4. Needle valve stuck open
It actually turned out to be this.


5. Odometer gets stuck on the point-9s
On I-80 around Waverly I noticed that either the physical distance between Omaha and Lincoln had diminished considerably since we last lived in Nebraska (2004), or that Ludwig's odometer had stopped working. It was the latter. Authoritative tapping would dislodge it but more often than not it just got stuck on the next .9. Melissa advised that my tapping was likely to lead to greater grief (and was highly annoying besides), so I knocked it off. Eventually. Kind of.


6. Throttle/Choke linkage fell off

During my post-shutdown procedure on our last night, I noticed part no. 40 here...
...had resigned its duties and was lounging on the engine tin along with its associates (no. 54 and another not-pictured washer). It turns out it's not terribly terrible to run without it (it has to do with starting), but Volkswagen (or rather, Solex) didn't put it on there just for fun. A replacement is standing by.

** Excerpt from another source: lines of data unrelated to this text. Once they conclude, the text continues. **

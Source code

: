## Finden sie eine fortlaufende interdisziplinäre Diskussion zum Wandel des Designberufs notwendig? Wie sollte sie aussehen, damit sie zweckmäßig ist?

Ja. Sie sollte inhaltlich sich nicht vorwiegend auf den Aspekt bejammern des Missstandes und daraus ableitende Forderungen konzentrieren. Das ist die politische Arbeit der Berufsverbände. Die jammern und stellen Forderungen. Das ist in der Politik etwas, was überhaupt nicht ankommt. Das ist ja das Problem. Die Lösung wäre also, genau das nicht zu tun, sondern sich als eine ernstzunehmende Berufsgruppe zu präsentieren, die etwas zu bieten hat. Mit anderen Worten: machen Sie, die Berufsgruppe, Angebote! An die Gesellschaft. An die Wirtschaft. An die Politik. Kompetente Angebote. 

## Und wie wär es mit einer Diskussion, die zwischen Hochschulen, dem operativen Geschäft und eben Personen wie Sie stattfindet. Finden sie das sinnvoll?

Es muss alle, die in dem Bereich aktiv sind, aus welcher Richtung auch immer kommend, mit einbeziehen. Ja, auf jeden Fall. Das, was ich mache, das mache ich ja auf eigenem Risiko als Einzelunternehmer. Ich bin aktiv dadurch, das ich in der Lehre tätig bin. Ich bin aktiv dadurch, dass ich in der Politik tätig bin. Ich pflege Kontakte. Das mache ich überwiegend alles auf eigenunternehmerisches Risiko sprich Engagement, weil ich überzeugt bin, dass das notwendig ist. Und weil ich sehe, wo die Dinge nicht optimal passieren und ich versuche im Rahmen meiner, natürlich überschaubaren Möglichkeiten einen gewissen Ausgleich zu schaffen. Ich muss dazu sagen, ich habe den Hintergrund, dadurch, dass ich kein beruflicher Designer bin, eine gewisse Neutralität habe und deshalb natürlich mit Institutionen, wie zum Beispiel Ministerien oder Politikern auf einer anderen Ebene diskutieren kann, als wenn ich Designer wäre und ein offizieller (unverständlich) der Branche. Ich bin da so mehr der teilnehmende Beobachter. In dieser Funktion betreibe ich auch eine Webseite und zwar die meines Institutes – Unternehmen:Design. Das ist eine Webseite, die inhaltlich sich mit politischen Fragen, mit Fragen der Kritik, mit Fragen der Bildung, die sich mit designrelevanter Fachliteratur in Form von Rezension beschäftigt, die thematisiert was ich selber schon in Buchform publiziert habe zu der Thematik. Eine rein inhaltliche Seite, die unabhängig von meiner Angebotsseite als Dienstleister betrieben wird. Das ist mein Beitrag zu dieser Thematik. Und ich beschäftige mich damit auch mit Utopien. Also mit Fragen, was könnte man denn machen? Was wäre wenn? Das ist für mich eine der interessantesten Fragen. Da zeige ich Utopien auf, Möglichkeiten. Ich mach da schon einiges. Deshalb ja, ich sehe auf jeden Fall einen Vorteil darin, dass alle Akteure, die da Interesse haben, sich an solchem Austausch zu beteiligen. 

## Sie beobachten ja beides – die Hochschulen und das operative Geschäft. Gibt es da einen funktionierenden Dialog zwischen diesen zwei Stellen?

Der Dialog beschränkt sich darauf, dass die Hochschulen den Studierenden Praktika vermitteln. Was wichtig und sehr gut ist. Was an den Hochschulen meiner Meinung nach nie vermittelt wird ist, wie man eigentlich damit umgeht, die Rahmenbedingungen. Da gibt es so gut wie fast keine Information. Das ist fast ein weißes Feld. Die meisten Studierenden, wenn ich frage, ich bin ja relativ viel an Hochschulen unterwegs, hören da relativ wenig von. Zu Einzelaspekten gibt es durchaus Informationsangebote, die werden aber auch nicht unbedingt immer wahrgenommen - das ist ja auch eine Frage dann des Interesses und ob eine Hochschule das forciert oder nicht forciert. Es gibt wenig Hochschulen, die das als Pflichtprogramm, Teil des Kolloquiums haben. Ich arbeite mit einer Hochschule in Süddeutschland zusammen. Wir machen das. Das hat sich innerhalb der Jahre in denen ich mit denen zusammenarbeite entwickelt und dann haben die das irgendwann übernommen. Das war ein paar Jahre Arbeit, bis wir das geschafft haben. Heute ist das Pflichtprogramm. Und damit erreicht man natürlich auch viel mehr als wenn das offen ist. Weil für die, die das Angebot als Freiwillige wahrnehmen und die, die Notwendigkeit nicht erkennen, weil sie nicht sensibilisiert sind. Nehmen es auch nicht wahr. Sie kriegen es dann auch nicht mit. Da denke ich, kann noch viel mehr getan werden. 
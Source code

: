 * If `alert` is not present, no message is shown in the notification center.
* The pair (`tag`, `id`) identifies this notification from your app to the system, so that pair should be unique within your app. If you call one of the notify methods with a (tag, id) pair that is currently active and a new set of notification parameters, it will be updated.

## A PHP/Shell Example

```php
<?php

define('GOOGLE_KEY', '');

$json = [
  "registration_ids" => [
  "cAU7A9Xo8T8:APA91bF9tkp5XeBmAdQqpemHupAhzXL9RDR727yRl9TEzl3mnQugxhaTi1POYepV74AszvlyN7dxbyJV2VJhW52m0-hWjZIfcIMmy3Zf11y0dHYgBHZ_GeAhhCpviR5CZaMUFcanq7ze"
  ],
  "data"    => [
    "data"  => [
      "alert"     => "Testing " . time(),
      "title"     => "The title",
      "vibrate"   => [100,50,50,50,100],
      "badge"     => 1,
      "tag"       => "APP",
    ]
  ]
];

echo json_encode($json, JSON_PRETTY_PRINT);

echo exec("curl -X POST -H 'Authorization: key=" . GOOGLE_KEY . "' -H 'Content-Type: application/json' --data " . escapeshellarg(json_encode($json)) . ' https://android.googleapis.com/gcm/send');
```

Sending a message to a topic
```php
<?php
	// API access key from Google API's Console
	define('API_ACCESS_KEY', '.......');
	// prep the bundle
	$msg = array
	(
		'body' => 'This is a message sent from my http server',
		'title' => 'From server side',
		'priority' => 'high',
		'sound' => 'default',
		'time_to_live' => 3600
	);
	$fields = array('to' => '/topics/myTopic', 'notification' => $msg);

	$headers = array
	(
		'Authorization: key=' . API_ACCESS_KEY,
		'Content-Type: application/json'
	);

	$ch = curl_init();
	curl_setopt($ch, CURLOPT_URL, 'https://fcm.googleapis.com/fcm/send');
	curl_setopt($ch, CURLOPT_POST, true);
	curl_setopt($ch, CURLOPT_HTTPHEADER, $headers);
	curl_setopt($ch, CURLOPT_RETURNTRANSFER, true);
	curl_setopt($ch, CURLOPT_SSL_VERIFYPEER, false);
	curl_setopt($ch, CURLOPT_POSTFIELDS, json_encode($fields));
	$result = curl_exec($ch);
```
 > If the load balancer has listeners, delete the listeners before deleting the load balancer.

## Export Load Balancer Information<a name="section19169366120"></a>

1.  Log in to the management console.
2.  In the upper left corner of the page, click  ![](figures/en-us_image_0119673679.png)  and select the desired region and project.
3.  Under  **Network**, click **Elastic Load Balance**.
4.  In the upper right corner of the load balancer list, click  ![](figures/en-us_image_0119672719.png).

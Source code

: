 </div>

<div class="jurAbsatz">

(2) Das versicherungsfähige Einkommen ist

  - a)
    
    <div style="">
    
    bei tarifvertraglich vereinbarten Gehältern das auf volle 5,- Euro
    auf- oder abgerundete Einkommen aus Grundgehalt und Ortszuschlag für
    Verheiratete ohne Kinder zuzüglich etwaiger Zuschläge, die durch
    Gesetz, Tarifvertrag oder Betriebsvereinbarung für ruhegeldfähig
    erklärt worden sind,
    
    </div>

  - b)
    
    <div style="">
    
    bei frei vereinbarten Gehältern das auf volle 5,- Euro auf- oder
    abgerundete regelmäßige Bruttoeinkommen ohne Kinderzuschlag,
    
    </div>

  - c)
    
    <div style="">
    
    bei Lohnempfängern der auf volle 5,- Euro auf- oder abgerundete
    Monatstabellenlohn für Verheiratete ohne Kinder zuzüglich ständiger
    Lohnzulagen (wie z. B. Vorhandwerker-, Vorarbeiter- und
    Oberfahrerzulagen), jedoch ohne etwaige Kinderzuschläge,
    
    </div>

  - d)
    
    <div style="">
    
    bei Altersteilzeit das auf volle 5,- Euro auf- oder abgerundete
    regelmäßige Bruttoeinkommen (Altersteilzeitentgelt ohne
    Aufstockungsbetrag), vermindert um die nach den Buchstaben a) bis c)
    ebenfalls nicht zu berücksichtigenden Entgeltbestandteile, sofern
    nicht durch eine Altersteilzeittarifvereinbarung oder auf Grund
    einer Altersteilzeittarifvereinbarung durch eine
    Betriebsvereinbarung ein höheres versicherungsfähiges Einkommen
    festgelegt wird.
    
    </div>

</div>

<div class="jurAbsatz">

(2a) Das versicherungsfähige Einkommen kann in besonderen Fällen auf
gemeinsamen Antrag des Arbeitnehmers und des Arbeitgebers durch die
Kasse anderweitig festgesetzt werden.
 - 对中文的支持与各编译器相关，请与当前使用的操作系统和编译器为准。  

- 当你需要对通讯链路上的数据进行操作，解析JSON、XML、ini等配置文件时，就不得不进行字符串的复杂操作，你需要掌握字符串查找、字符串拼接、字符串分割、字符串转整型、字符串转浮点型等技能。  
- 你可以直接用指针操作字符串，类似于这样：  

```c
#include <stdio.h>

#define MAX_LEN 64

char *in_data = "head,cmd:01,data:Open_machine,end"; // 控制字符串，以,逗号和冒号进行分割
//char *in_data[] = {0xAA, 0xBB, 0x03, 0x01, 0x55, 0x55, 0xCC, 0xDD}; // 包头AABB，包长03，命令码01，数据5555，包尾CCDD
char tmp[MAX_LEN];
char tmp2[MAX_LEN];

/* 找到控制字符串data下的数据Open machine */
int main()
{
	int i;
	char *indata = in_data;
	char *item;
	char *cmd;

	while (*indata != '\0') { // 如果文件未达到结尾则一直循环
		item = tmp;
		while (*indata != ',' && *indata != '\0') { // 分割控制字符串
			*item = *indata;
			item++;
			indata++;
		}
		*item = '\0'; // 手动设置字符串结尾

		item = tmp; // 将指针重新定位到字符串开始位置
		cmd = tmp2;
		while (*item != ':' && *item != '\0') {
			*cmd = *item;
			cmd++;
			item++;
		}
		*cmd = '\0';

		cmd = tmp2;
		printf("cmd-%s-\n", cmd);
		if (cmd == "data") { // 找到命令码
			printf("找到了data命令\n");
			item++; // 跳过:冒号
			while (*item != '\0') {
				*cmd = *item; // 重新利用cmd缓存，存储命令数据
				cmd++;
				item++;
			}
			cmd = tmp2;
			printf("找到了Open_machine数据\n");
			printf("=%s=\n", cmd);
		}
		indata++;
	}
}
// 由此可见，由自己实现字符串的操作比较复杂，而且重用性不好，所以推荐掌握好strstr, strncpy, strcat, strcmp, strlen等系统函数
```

7. Passenger door outside handle kaput
Melissa has long complained that the passenger-side door was hard to open from the outside. Misogynistically chalking it up to the relative weakness of the female form, I didn't do anything about it. During the trip however it got harder and harder and stopped working altogether somewhere in Wyoming. It opens from the inside just fine though.

A more complete accounting of Ludwig's faults is in the works.